= Task description =
Leave the pictures out. Transcribe exactly every line from the start of the records through the one containing "quantum. Adopted: quantile".

= Items from a dataset =
----------------------------------------
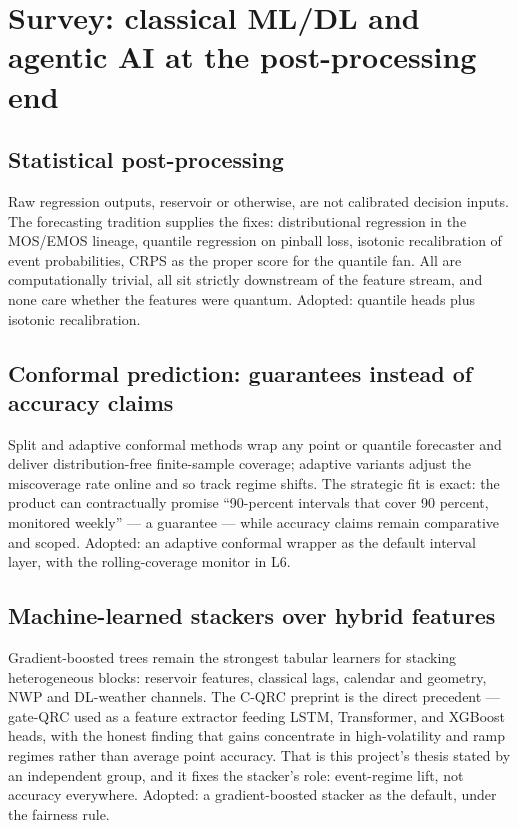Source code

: \section{Survey: classical ML/DL and agentic AI at the post-processing end}
\label{sec:prod-survey}

\subsection{Statistical post-processing}
Raw regression outputs, reservoir or otherwise, are not calibrated decision
inputs. The forecasting tradition supplies the fixes: distributional
regression in the MOS/EMOS lineage, quantile regression on pinball loss,
isotonic recalibration of event probabilities, CRPS as the proper score for
the quantile fan. All are computationally trivial, all sit strictly
downstream of the feature stream, and none care whether the features were
quantum. Adopted: quantile heads plus isotonic recalibration.

\subsection{Conformal prediction: guarantees instead of accuracy claims}
Split and adaptive conformal methods wrap any point or quantile forecaster
and deliver distribution-free finite-sample coverage; adaptive variants
adjust the miscoverage rate online and so track regime shifts. The
strategic fit is exact: the product can contractually promise
``90-percent intervals that cover 90 percent, monitored weekly'' --- a
guarantee --- while accuracy claims remain comparative and scoped.
Adopted: an adaptive conformal wrapper as the default interval layer, with
the rolling-coverage monitor in L6.

\subsection{Machine-learned stackers over hybrid features}
Gradient-boosted trees remain the strongest tabular learners for stacking
heterogeneous blocks: reservoir features, classical lags, calendar and
geometry, NWP and DL-weather channels. The C-QRC preprint is the direct
precedent --- gate-QRC used as a feature extractor feeding LSTM,
Transformer, and XGBoost heads, with the honest finding that gains
concentrate in high-volatility and ramp regimes rather than average point
accuracy. That is this project's thesis stated by an independent group, and
it fixes the stacker's role: event-regime lift, not accuracy everywhere.
Adopted: a gradient-boosted stacker as the default, under the fairness
rule.

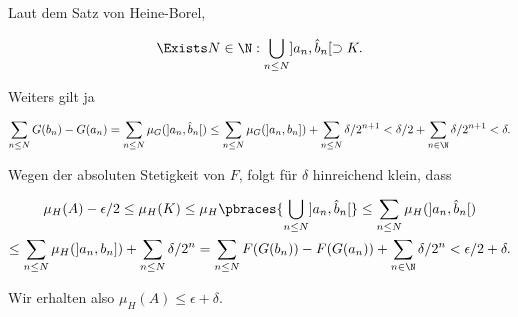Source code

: \begin{solution}
Laut dem Satz von Heine-Borel,

\begin{align*}
    \Exists N \in \N:
        \bigcup_{n \leq N} ]a_n, \hat b_n[ \supset K.
\end{align*}

Weiters gilt ja

\begin{align*}
    \sum_{n \leq N}
        G(b_n) - G(a_n)
    =
    \sum_{n \leq N}
            \mu_G(]a_n, \hat b_n[)
    \leq
    \sum_{n \leq N}
        \mu_G(]a_n, b_n])
    +
    \sum_{n \leq N}
        \delta / 2^{n+1}
    <
    \delta / 2 + \sum_{n \in \N} \delta / 2^{n+1}
    <
    \delta.
\end{align*}

Wegen der absoluten Stetigkeit von $F$, folgt für $\delta$ hinreichend klein, dass

\begin{multline*}
    \mu_H(A) - \epsilon / 2
    \leq
    \mu_H(K)
    \leq
    \mu_H \pbraces{\bigcup_{n \leq N} ]a_n, \hat b_n[}
    \leq
    \sum_{n \leq N}
        \mu_H(]a_n, \hat b_n[) \\
    \leq
    \sum_{n \leq N}
        \mu_H(]a_n, b_n])
    +
    \sum_{n \leq N}
        \delta / 2^n
    =
    \sum_{n \leq N}
        F(G(b_n)) - F(G(a_n))
    +
    \sum_{n \in \N}
        \delta / 2^n
    <
    \epsilon / 2 + \delta.
\end{multline*}

Wir erhalten also $\mu_H(A) \leq \epsilon + \delta$.

\end{solution}

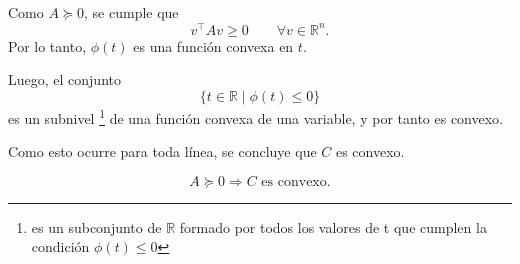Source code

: \begin{itemize}
    Como \(A\succeq 0\), se cumple que
    \[
    v^\top A v\geq 0
    \qquad
    \forall v\in\mathbb{R}^n.
    \]
    Por lo tanto, \(\phi(t)\) es una función convexa en \(t\).

    Luego, el conjunto
    \[
    \{t\in\mathbb{R}\mid \phi(t)\leq 0\}
    \]
    es un subnivel \footnote{es un subconjunto de $\mathbb{R}$ formado por todos los valores de t que cumplen la condición $ϕ(t)≤0$} de una función convexa de una variable, y por tanto es convexo.

    Como esto ocurre para toda línea, se concluye que \(C\) es convexo.

    \[
    A\succeq 0 \Rightarrow C\text{ es convexo.}
    \]
\end{itemize}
----------------------------------------
= Task output =
Source code

: \section{Survey: classical ML/DL and agentic AI at the post-processing end}
\label{sec:prod-survey}

\subsection{Statistical post-processing}
Raw regression outputs, reservoir or otherwise, are not calibrated decision
inputs. The forecasting tradition supplies the fixes: distributional
regression in the MOS/EMOS lineage, quantile regression on pinball loss,
isotonic recalibration of event probabilities, CRPS as the proper score for
the quantile fan. All are computationally trivial, all sit strictly
downstream of the feature stream, and none care whether the features were
quantum. Adopted: quantile heads plus isotonic recalibration.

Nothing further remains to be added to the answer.